Task statement: Where a record contains a picture, omit the picture and repeat the rest exactly.

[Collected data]
====

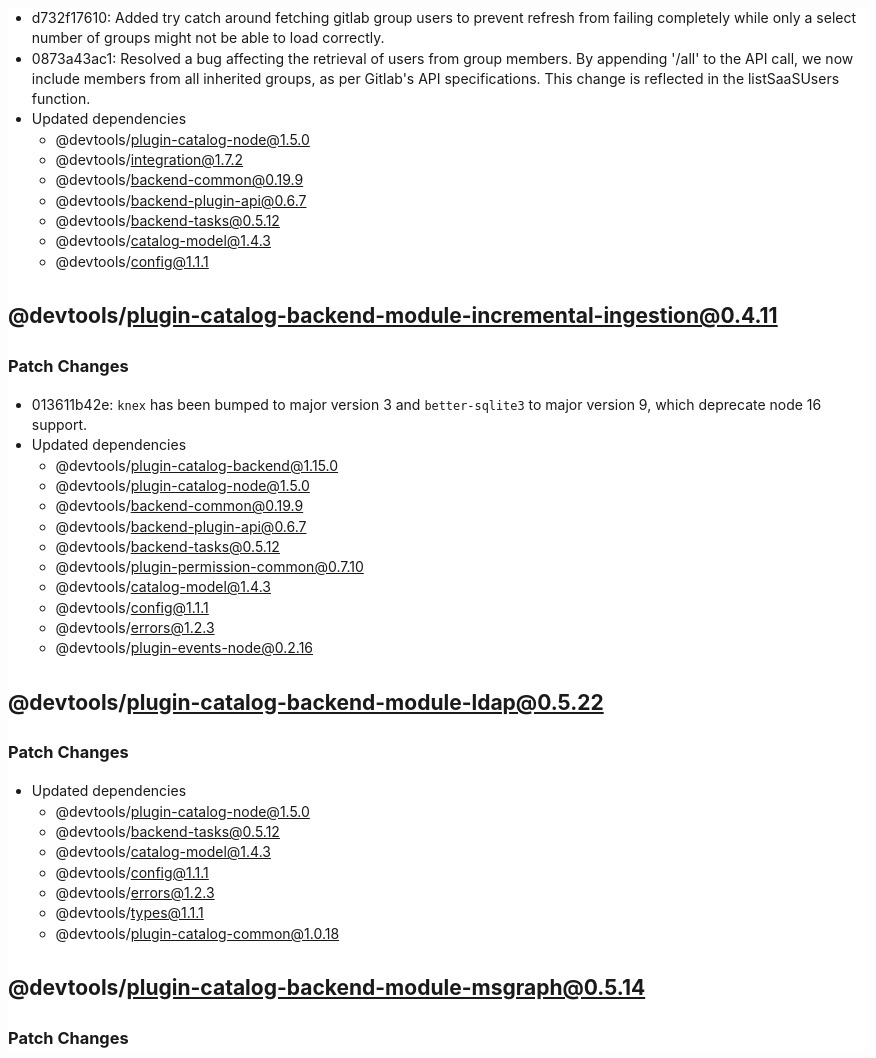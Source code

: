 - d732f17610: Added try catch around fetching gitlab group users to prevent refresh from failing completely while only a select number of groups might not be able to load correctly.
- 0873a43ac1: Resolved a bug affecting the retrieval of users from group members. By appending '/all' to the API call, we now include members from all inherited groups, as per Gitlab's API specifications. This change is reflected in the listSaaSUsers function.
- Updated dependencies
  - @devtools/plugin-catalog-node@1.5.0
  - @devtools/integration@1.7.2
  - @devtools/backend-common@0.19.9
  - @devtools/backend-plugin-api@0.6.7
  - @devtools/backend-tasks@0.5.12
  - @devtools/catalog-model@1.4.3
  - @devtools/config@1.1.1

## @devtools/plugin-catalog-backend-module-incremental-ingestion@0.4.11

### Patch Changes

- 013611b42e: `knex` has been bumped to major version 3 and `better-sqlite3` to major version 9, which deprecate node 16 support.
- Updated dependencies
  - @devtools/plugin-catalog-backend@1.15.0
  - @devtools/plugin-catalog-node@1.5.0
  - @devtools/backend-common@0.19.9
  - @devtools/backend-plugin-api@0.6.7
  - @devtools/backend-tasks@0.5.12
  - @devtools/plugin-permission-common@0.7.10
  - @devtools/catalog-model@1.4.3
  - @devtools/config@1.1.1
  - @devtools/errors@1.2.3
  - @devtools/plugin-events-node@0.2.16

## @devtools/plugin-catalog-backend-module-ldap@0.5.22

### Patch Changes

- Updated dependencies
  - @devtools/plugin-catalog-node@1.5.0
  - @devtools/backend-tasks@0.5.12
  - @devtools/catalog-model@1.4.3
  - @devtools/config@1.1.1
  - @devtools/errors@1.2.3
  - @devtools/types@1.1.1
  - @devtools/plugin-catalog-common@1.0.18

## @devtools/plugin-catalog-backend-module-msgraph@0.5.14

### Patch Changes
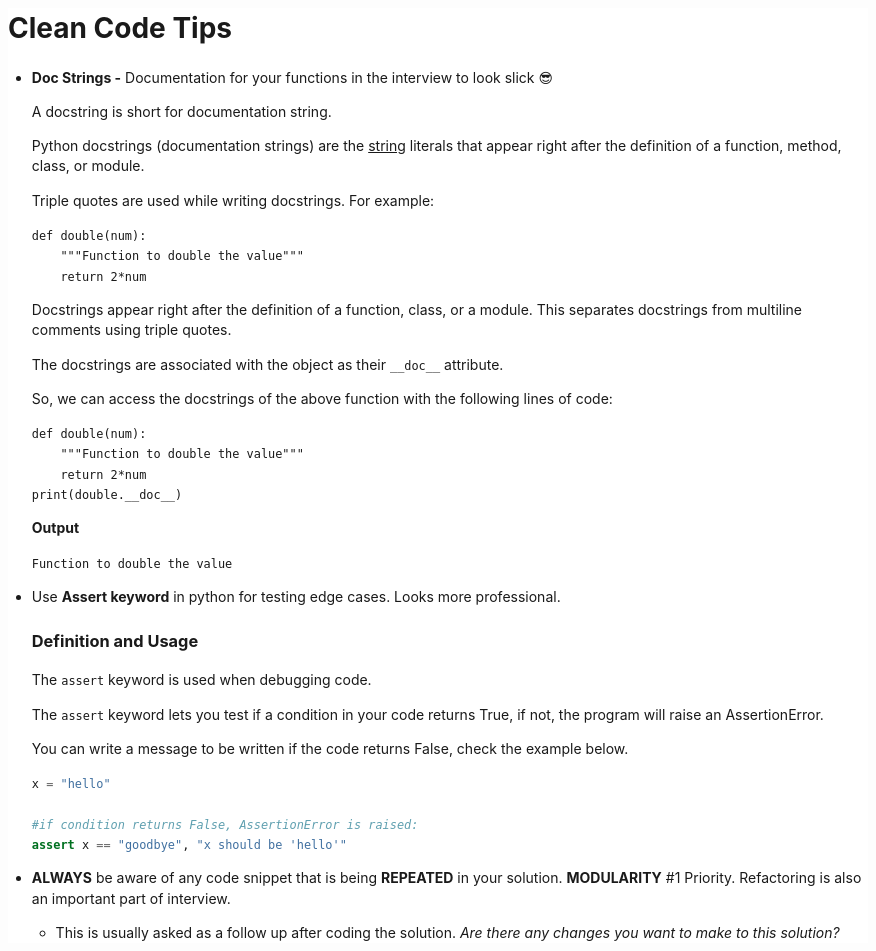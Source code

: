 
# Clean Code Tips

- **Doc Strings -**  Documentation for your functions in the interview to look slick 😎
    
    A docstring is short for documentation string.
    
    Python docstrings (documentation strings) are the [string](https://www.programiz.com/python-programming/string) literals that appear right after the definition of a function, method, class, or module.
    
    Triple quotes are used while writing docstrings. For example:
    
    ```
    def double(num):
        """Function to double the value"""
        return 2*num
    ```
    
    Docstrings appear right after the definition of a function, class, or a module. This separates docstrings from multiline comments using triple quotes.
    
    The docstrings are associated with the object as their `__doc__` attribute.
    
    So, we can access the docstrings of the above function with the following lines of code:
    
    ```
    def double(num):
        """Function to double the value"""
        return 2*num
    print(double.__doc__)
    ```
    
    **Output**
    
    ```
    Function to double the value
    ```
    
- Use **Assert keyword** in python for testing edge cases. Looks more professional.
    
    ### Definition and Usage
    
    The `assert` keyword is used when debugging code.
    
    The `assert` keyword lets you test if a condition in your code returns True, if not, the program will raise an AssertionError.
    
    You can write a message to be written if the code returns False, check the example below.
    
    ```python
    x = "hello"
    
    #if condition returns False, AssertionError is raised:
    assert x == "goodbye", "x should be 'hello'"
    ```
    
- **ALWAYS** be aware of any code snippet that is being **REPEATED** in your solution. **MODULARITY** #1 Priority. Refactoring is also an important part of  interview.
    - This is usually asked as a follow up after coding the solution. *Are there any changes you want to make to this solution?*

====

Output for this task:
Source code

: - d732f17610: Added try catch around fetching gitlab group users to prevent refresh from failing completely while only a select number of groups might not be able to load correctly.
- 0873a43ac1: Resolved a bug affecting the retrieval of users from group members. By appending '/all' to the API call, we now include members from all inherited groups, as per Gitlab's API specifications. This change is reflected in the listSaaSUsers function.
- Updated dependencies
  - @devtools/plugin-catalog-node@1.5.0
  - @devtools/integration@1.7.2
  - @devtools/backend-common@0.19.9
  - @devtools/backend-plugin-api@0.6.7
  - @devtools/backend-tasks@0.5.12
  - @devtools/catalog-model@1.4.3
  - @devtools/config@1.1.1

## @devtools/plugin-catalog-backend-module-incremental-ingestion@0.4.11

### Patch Changes

- 013611b42e: `knex` has been bumped to major version 3 and `better-sqlite3` to major version 9, which deprecate node 16 support.
- Updated dependencies
  - @devtools/plugin-catalog-backend@1.15.0
  - @devtools/plugin-catalog-node@1.5.0
  - @devtools/backend-common@0.19.9
  - @devtools/backend-plugin-api@0.6.7
  - @devtools/backend-tasks@0.5.12
  - @devtools/plugin-permission-common@0.7.10
  - @devtools/catalog-model@1.4.3
  - @devtools/config@1.1.1
  - @devtools/errors@1.2.3
  - @devtools/plugin-events-node@0.2.16

## @devtools/plugin-catalog-backend-module-ldap@0.5.22

### Patch Changes

- Updated dependencies
  - @devtools/plugin-catalog-node@1.5.0
  - @devtools/backend-tasks@0.5.12
  - @devtools/catalog-model@1.4.3
  - @devtools/config@1.1.1
  - @devtools/errors@1.2.3
  - @devtools/types@1.1.1
  - @devtools/plugin-catalog-common@1.0.18

## @devtools/plugin-catalog-backend-module-msgraph@0.5.14

### Patch Changes
Source code

: 
# Clean Code Tips

- **Doc Strings -**  Documentation for your functions in the interview to look slick 😎
    
    A docstring is short for documentation string.
    
    Python docstrings (documentation strings) are the [string](https://www.programiz.com/python-programming/string) literals that appear right after the definition of a function, method, class, or module.
    
    Triple quotes are used while writing docstrings. For example:
    
    ```
    def double(num):
        """Function to double the value"""
        return 2*num
    ```
    
    Docstrings appear right after the definition of a function, class, or a module. This separates docstrings from multiline comments using triple quotes.
    
    The docstrings are associated with the object as their `__doc__` attribute.
    
    So, we can access the docstrings of the above function with the following lines of code:
    
    ```
    def double(num):
        """Function to double the value"""
        return 2*num
    print(double.__doc__)
    ```
    
    **Output**
    
    ```
    Function to double the value
    ```
    
- Use **Assert keyword** in python for testing edge cases. Looks more professional.
    
    ### Definition and Usage
    
    The `assert` keyword is used when debugging code.
    
    The `assert` keyword lets you test if a condition in your code returns True, if not, the program will raise an AssertionError.
    
    You can write a message to be written if the code returns False, check the example below.
    
    ```python
    x = "hello"
    
    #if condition returns False, AssertionError is raised:
    assert x == "goodbye", "x should be 'hello'"
    ```
    
- **ALWAYS** be aware of any code snippet that is being **REPEATED** in your solution. **MODULARITY** #1 Priority. Refactoring is also an important part of  interview.
    - This is usually asked as a follow up after coding the solution. *Are there any changes you want to make to this solution?*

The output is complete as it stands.